Non fiori ma opere di bene

Discorso del 25 Aprile

Il 25 aprile ad Albissola Marina abbiamo organizzato insieme ad altre associazioni i festeggiamenti: il nostro Presidente Davide Alberti ha tenuto questo bel discorso che abbiamo preparato insieme e mi piace condividere con i miei lettori. 

Carissimi,

è un grande onore per me avere potuto prendere  parte all’organizzazione di una tra le principali celebrazioni italiane. Non solo è tra le più importanti ma pure è la più controversa, più delicata ma non per questo indegna di una giusta celebrazione, soprattutto durante il centocinquantesimo anno di esistenza dello Stato Italiano.

Non ricordare è un atto gravissimo. Già nell’antica Roma la damnatio memoriae era tra le pene più severe che si potevano infliggere: si vietava di tramandarne il cognome, se ne cancellavano i segni, se ne cancella la Storia.  Non vogliamo oggi cancellare la memoria di nessuno dei fratelli d’Italia caduti per il proprio ideale!

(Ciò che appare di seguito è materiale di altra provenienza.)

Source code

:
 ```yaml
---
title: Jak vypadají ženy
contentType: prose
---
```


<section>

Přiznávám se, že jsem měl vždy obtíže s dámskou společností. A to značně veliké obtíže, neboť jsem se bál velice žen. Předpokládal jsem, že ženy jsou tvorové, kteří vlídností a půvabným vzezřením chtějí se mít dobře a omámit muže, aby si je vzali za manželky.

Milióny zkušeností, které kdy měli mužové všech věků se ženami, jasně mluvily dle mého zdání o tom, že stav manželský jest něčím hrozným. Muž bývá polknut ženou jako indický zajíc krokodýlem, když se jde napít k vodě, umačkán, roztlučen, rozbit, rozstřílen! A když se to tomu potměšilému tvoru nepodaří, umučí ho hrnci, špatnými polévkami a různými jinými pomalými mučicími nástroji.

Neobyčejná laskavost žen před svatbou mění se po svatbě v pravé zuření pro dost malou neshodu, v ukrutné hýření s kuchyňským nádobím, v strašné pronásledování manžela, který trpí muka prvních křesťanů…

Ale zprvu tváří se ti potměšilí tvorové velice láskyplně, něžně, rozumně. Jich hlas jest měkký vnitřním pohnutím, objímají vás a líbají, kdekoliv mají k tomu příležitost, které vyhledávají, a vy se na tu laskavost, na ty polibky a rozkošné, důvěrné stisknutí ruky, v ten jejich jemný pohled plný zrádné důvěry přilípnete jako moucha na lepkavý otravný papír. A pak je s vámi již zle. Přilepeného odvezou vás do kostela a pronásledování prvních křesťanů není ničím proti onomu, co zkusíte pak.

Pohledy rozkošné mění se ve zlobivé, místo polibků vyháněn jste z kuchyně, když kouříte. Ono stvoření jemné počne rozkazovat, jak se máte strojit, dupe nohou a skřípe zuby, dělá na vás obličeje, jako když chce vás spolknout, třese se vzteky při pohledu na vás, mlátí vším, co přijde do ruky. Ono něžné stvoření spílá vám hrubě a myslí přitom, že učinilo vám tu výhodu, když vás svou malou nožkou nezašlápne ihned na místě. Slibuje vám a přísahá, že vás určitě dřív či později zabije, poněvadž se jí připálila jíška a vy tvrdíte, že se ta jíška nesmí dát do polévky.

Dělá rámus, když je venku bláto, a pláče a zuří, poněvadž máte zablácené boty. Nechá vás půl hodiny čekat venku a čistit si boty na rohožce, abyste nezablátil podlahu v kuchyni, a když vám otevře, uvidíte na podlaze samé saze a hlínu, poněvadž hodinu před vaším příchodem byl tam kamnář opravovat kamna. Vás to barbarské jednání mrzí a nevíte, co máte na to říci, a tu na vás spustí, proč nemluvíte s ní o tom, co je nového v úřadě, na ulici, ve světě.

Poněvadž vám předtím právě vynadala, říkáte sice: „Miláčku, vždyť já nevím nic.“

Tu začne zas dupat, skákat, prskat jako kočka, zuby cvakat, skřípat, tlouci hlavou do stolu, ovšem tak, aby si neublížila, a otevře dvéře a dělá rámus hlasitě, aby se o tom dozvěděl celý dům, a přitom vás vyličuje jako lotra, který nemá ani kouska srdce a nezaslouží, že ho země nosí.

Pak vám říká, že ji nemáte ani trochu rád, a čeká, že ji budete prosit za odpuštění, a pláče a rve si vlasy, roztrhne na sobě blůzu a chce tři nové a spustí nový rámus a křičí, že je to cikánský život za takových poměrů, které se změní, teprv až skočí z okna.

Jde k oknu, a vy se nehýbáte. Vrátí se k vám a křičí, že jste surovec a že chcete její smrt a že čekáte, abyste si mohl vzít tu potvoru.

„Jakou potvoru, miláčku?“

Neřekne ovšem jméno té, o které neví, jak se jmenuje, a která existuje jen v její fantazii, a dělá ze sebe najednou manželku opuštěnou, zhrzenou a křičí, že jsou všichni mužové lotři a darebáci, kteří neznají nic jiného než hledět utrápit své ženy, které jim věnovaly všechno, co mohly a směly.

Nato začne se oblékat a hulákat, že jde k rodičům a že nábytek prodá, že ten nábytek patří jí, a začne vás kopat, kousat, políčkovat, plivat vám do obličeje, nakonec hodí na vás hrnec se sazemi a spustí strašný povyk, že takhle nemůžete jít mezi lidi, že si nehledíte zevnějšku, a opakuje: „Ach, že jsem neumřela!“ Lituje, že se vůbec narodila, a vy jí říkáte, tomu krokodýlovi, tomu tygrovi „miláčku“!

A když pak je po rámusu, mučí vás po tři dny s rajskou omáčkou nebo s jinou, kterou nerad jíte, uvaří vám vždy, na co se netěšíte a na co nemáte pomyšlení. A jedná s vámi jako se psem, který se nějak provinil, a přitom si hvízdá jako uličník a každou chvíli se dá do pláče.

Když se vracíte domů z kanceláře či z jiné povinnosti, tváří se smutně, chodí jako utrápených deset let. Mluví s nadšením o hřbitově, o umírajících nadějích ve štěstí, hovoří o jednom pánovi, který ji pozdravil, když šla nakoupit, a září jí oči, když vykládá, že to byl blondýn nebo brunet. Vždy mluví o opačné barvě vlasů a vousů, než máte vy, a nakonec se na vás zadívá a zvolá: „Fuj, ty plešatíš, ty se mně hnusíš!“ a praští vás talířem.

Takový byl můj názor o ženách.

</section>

La guerra, la morte come stabile presenza nella vita quotidiana, hanno fatto sì che i nostri patrioti assistessero  ad atrocità inenarrabili, la cui memoria non può essere trascurata: non vogliamo che nessuno di questi morti subisca l’atrocità di una damnatio memoriae!

Ricordiamo oggi, con gioia ed entusiasmo chi è caduto ieri, morendo sul suolo natio. Chi è morto per difendere la propria patria dall’occupante e invasore straniero. Così come ieri l’altro altri patrioti morirono per liberare l’Italia da altri invasori ed occupanti.

La cosa bella, che mi fa venire la pelle d’oca a pensarci, è che il nostro popolo, quando è chiamato a lottare per sopravvivere, riesca a vincere le proprie diversità verso un unico scopo. Già nel Risorgimento Garibaldi e Cavour ,con le loro diversità di pensiero, INSIEME sono riusciti a fare dell’Italia un’unica nazione.

Ora, durante la Resistenza, brigate partigiane di ogni schieramento – comuniste, socialiste, azioniste, monarchiche, democristiane, repubblicane, autonome  ma anche anarchici e trotzkisti- hanno fatto dell’Italia un paese libero dalle dittature, un paese di nuovo unito, di nuovo civile.

Applaudiamo oggi chi eroicamente ci ha permesso di godere della libertà e della democrazia, ricordiamoci oggi di essere tutti fratelli sotto lo stesso glorioso Tricolore!!!